Jonathan Boccara's blog

Smart Output Iterators: A Symmetrical Approach to Range Adaptors

Published November 28, 2017 - 2 Comments

Smart output iterators

Some of the algorithms of the STL have a structure in common: they take one or more ranges in input, do something more or less elaborate with them, and produce an output in a destination range.

For example, std::copy merely copies the inputs to the outputs, std::transform applies a function onto the inputs and sends the results as outputs, and std::set_difference takes two input ranges and outputs to a destination range the elements that are in the first one but not in the second.

There are several ways to express this kind of input-operation-output structure on ranges in C++. To illustrate them, let’s take the example of std::transform since it is such a central algorithm in the STL.
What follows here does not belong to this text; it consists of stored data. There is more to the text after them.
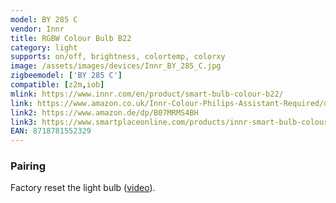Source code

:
 ```yaml
---
model: BY 285 C
vendor: Innr
title: RGBW Colour Bulb B22
category: light
supports: on/off, brightness, colortemp, colorxy
image: /assets/images/devices/Innr_BY_285_C.jpg
zigbeemodel: ['BY 285 C']
compatible: [z2m,iob]
mlink: https://www.innr.com/en/product/smart-bulb-colour-b22/
link: https://www.amazon.co.uk/Innr-Colour-Philips-Assistant-Required/dp/B07MRMS4BH
link2: https://www.amazon.de/dp/B07MRMS4BH
link3: https://www.smartplaceonline.com/products/innr-smart-bulb-colour-b22-works-with-philips-hue-alexa-google-home-hub-required-by-285c?_pos=1&_sid=acb64ffcf&_ss=r
EAN: 8718781552329
---
```

### Pairing
Factory reset the light bulb ([video](https://www.youtube.com/watch?v=4zkpZSv84H4)).


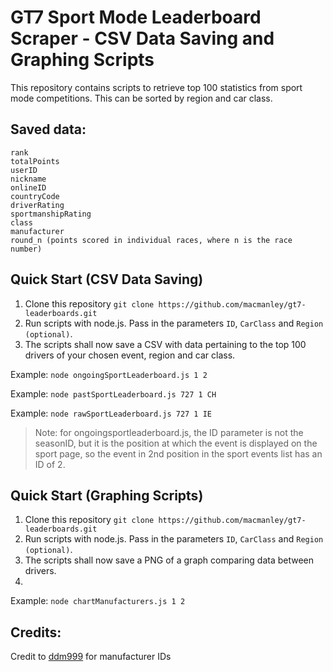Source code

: # GT7 Sport Mode Leaderboard Scraper - CSV Data Saving and Graphing Scripts

This repository contains scripts to retrieve top 100 statistics from sport mode competitions. This can be sorted by region and car class. 

## Saved data:
```
rank
totalPoints
userID
nickname
onlineID
countryCode
driverRating
sportmanshipRating
class
manufacturer
round_n (points scored in individual races, where n is the race number)
```

## Quick Start (CSV Data Saving)

1. Clone this repository `git clone https://github.com/macmanley/gt7-leaderboards.git`
2. Run scripts with node.js. Pass in the parameters `ID`, `CarClass` and `Region (optional)`. 
3. The scripts shall now save a CSV with data pertaining to the top 100 drivers of your chosen event, region and car class.

Example: `node ongoingSportLeaderboard.js 1 2` 

Example: `node pastSportLeaderboard.js 727 1 CH`

Example: `node rawSportLeaderboard.js 727 1 IE`

> Note: for ongoingsportleaderboard.js, the ID parameter is not the seasonID, but it is the position at which the event is displayed on the sport page, so the event in 2nd position in the sport events list has an ID of 2.

## Quick Start (Graphing Scripts)

1. Clone this repository `git clone https://github.com/macmanley/gt7-leaderboards.git`
2. Run scripts with node.js. Pass in the parameters `ID`, `CarClass` and `Region (optional)`. 
3. The scripts shall now save a PNG of a graph comparing data between drivers. 
4. 

Example: `node chartManufacturers.js 1 2`

## Credits:
Credit to [ddm999](https://github.com/ddm999/gt7info) for manufacturer IDs


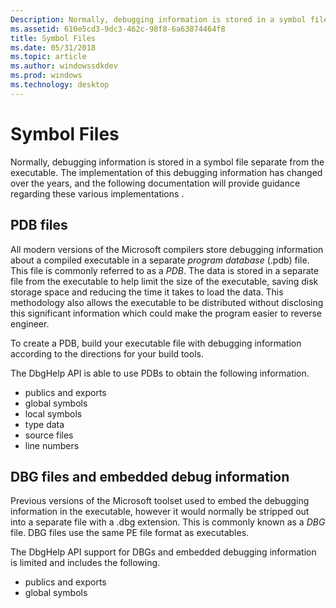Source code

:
 ```yaml
---
Description: Normally, debugging information is stored in a symbol file separate from the executable.
ms.assetid: 610e5cd3-9dc3-462c-98f8-6a63874464f8
title: Symbol Files
ms.date: 05/31/2018
ms.topic: article
ms.author: windowssdkdev
ms.prod: windows
ms.technology: desktop
---
```


# Symbol Files

Normally, debugging information is stored in a symbol file separate from the executable. The implementation of this debugging information has changed over the years, and the following documentation will provide guidance regarding these various implementations .

## PDB files

All modern versions of the Microsoft compilers store debugging information about a compiled executable in a separate *program database* (.pdb) file. This file is commonly referred to as a *PDB*. The data is stored in a separate file from the executable to help limit the size of the executable, saving disk storage space and reducing the time it takes to load the data. This methodology also allows the executable to be distributed without disclosing this significant information which could make the program easier to reverse engineer.

To create a PDB, build your executable file with debugging information according to the directions for your build tools.

The DbgHelp API is able to use PDBs to obtain the following information.

-   publics and exports
-   global symbols
-   local symbols
-   type data
-   source files
-   line numbers

## DBG files and embedded debug information

Previous versions of the Microsoft toolset used to embed the debugging information in the executable, however it would normally be stripped out into a separate file with a .dbg extension. This is commonly known as a *DBG* file. DBG files use the same PE file format as executables.

The DbgHelp API support for DBGs and embedded debugging information is limited and includes the following.

-   publics and exports
-   global symbols

 

 



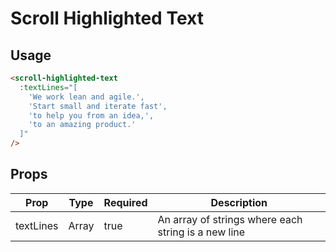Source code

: # Scroll Highlighted Text

## Usage

```html
<scroll-highlighted-text
  :textLines="[
    'We work lean and agile.',
    'Start small and iterate fast',
    'to help you from an idea,',
    'to an amazing product.'
  ]"
/>
```

## Props

| Prop | Type | Required | Description |
| --- | --- | --- | --- |
| textLines | Array | true | An array of strings where each string is a new line |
To make the code examples lighter, let’s suppose that we have some modified versions of STL algorithms that take an input range instead of two iterators, for instance:

namespace ranges
{
template <typename Range, typename OutputIterator>
OutputIterator copy(Range const& range, OutputIterator out)
{
    return std::copy(range.begin(), range.end(), out);
}
}

and so on for other algorithms.

Various places to put the logic

The standard way to apply a function to each element and have the results added to a collection is to combine the std::transform algorithm with an output iterator such as std::back_inserter:

// f is a function to apply to each element of the collection
int f(std::string const& s);

std::vector<std::string> strings = { "So", "long", "and", "thanks", "for", "all", "the", "fish" };
std::vector<int> results;

ranges::transform(strings, std::back_inserter(results), f);

A more modern way, which logic we saw in Ranges: the STL to the Next Level, is to use ranges and range adaptors:

// f is a function to apply to each element of the collection
int f(std::string const& s);

std::vector<std::string> strings = { "So", "long", "and", "thanks", "for", "all", "the", "fish" };
std::vector<int> results;

ranges::copy(strings | ranges::view::transform(f), std::back_inserter(results));

We could even do away with the back_inserter here by using the push_back free function, but let’s keep it generic to take account of the case of sending outputs to a stream for example.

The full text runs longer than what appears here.